"It is clear that we cannot trust what Sen. Manchin says," he said. No one should think that we are going to be satisfied with a package that leaves people behind or doesn't tackle important issues like climate change.
She made clear that Democrats shouldn't put all their bets on the West Virginia centrist.
Senior House Democrats say that executive actions are not an option if the party wants to get a piece of Biden's social policy and climate priorities in his first term. Congress only offers a narrow and difficult road to victory, but they say it's the only realistic path.
Many in the party say they are still processing Manchin's stiff-arm, which was delivered just after both chambers had adjourned for the holidays. Multiple lawmakers and aides familiar with ongoing conversations say that the signature domestic bill is not dead yet.
Pelosi said Monday that she was not abandoning Biden's bill, which narrowly passed the House just before Thanksgiving. She argued that Manchin could be moved.
"We will not let this opportunity pass and we will make that case," Pelosi said at the event. At some point, we will be able to take up the legislation because Sen. Manchin cares about our country. I am not deterred.
Schumer wrote a letter to his caucus Monday that he would hold a floor vote on the social spending bill despite Manchin's opposition. Senate staff met with the parliamentarian to discuss whether certain provisions complied with chamber rules, a sign that Schumer still plans to move forward. Senate Democrats will hold a virtual caucus on Tuesday to discuss rules changes that would weaken the filibuster, a goal of progressives.
Several progressives said they would come to the table when faced with a trade-off. These liberals have waited a long time to make good on their promises to voters, and they want to show that they are in control of Congress and the White House.
If Biden wants to continue the framework and work hard to bridge the differences, we can negotiate the details. I'm open to that. Ro Khanna said that he was not open to getting nothing.
The social spending plan was attached to the infrastructure bill that Manchin helped write, so Senate moderates would pull support from the more left-leaning proposal to expand the social safety net. After Democrats suffered losses in the November elections, progressives relented and let the infrastructure bill go, after securing Biden's assurance that all 50 Senate Democrats were on board.
A half-dozen progressives voted against the infrastructure bill anyway. Some liberals felt vindicated after Manchin's announcement that Biden had not locked in his party's senators.

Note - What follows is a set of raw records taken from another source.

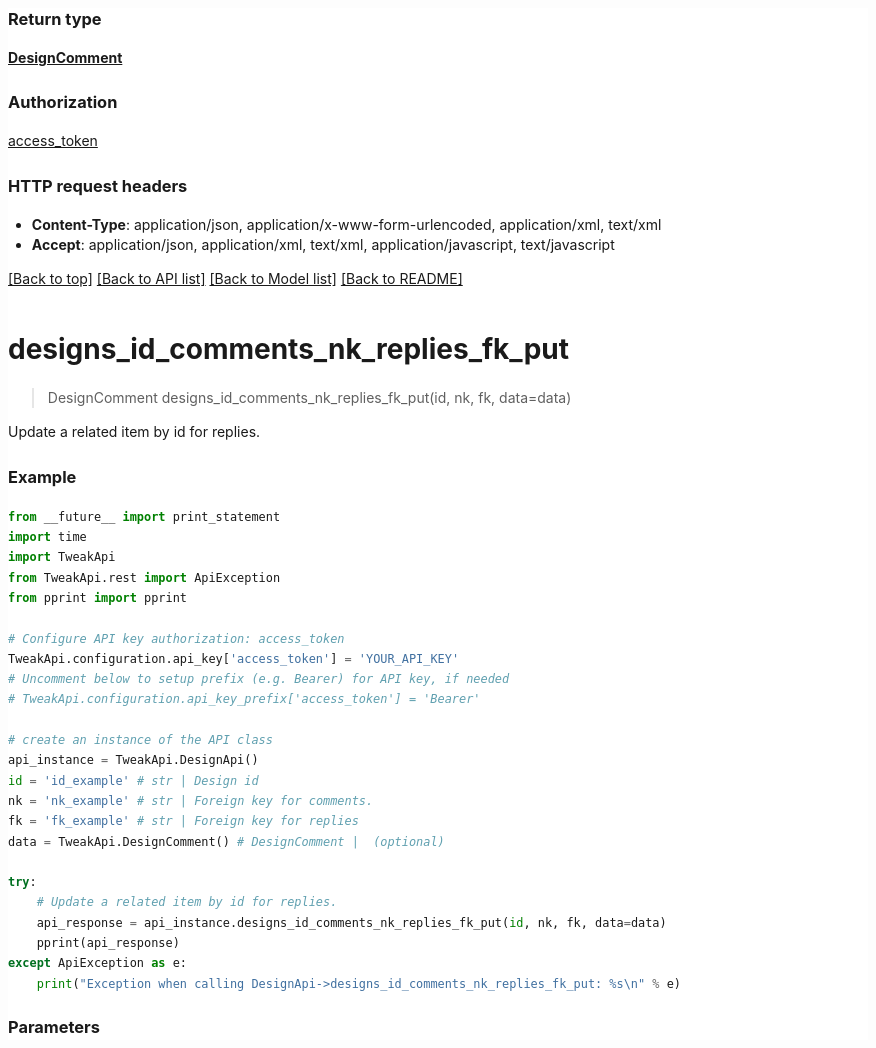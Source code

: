 ### Return type

[**DesignComment**](DesignComment.md)

### Authorization

[access_token](../README.md#access_token)

### HTTP request headers

 - **Content-Type**: application/json, application/x-www-form-urlencoded, application/xml, text/xml
 - **Accept**: application/json, application/xml, text/xml, application/javascript, text/javascript

[[Back to top]](#) [[Back to API list]](../README.md#documentation-for-api-endpoints) [[Back to Model list]](../README.md#documentation-for-models) [[Back to README]](../README.md)

# **designs_id_comments_nk_replies_fk_put**
> DesignComment designs_id_comments_nk_replies_fk_put(id, nk, fk, data=data)

Update a related item by id for replies.

### Example 
```python
from __future__ import print_statement
import time
import TweakApi
from TweakApi.rest import ApiException
from pprint import pprint

# Configure API key authorization: access_token
TweakApi.configuration.api_key['access_token'] = 'YOUR_API_KEY'
# Uncomment below to setup prefix (e.g. Bearer) for API key, if needed
# TweakApi.configuration.api_key_prefix['access_token'] = 'Bearer'

# create an instance of the API class
api_instance = TweakApi.DesignApi()
id = 'id_example' # str | Design id
nk = 'nk_example' # str | Foreign key for comments.
fk = 'fk_example' # str | Foreign key for replies
data = TweakApi.DesignComment() # DesignComment |  (optional)

try: 
    # Update a related item by id for replies.
    api_response = api_instance.designs_id_comments_nk_replies_fk_put(id, nk, fk, data=data)
    pprint(api_response)
except ApiException as e:
    print("Exception when calling DesignApi->designs_id_comments_nk_replies_fk_put: %s\n" % e)
```

### Parameters
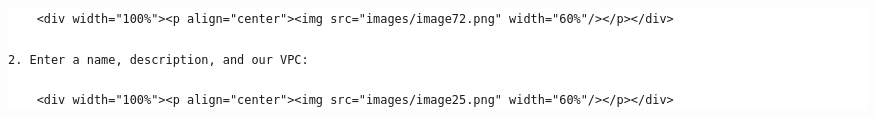         <div width="100%"><p align="center"><img src="images/image72.png" width="60%"/></p></div>

    2. Enter a name, description, and our VPC:

        <div width="100%"><p align="center"><img src="images/image25.png" width="60%"/></p></div>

I voted no on the infrastructure bill because I didn't agree with the strategy then. I don't agree with it now. We're not underwater yet, but I blamed Manchin for what happened.
The Washington Democrat said she voiced her frustration when Manchin called on Monday, though she didn't comment on his side of the conversation.
"It is clear that we cannot trust what Senator Manchin says," she said, noting that she had spoken to White House officials.
The leaders of the progressive caucus will meet Monday night to discuss how to move forward after the social spending bill is put on hold.
Some Democrats were not as quick to write off Manchin. They compared his Sunday rant to a press conference he held last month to warn he might not support the final bill.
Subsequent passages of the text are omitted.